A large part of that alignment of heavenly bodies: Mike Soroka will be on the hill for the Braves. Fresh off tossing a three up, three down frame in the All-Star Game, Soroka will be continuing his delectable 2019 campaign, which has seen him post a 54 ERA- / 71 FIP- / 84 xFIP- pitching triple-slash and amass 2.3 fWAR in fewer than 90 frames of work so far. Only 23 starters in baseball have provided more production to their teams than Soroka has so far, and all but one of those have thrown more innings than him, with the majority having something like four more starts than the young right-hander in which to do their damage.

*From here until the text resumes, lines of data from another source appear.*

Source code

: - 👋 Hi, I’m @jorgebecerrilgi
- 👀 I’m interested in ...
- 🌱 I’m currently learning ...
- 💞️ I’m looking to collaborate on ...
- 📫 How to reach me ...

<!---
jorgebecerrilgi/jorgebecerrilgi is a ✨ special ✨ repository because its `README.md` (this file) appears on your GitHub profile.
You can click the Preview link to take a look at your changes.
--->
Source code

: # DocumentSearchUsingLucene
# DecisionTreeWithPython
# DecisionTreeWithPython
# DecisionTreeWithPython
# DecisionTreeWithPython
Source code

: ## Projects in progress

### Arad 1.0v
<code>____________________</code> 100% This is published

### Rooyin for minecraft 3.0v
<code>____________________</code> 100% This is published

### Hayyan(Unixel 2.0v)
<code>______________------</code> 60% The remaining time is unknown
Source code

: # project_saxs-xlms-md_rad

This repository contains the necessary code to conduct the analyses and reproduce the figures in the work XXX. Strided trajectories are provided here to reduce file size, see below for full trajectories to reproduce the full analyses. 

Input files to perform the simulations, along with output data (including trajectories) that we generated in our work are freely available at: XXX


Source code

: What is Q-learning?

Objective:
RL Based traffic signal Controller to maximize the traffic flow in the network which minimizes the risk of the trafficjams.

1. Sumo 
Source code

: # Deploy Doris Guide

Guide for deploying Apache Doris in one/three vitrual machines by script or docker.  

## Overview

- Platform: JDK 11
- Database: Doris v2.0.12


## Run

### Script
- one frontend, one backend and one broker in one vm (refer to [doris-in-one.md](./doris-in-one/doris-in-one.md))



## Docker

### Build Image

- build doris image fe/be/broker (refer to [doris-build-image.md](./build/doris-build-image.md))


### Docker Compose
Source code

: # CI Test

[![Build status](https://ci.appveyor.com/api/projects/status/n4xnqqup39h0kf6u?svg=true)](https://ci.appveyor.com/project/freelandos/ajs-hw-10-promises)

Soroka’s most recent start was a real weird one, his shortest non-injury-curtailed start of the year. He lasted only 4 2⁄3 innings, as a result of the Phillies scoring four runs in the first off of him. But, he righted the ship and allowed nothing more after that frame. It was by far his unluckiest outing of the year, with a .288 xwOBA-against (his ninth-best in 15 starts) but a .386 wOBA-against (his second-worst in 15 starts). Soroka’s had a few starts where he benefited from the opposite (May 15 against the Cardinals is probably the best example), but there’s little cause for concern given that his overall xwOBA-against is still a very sparkly .286 on the year.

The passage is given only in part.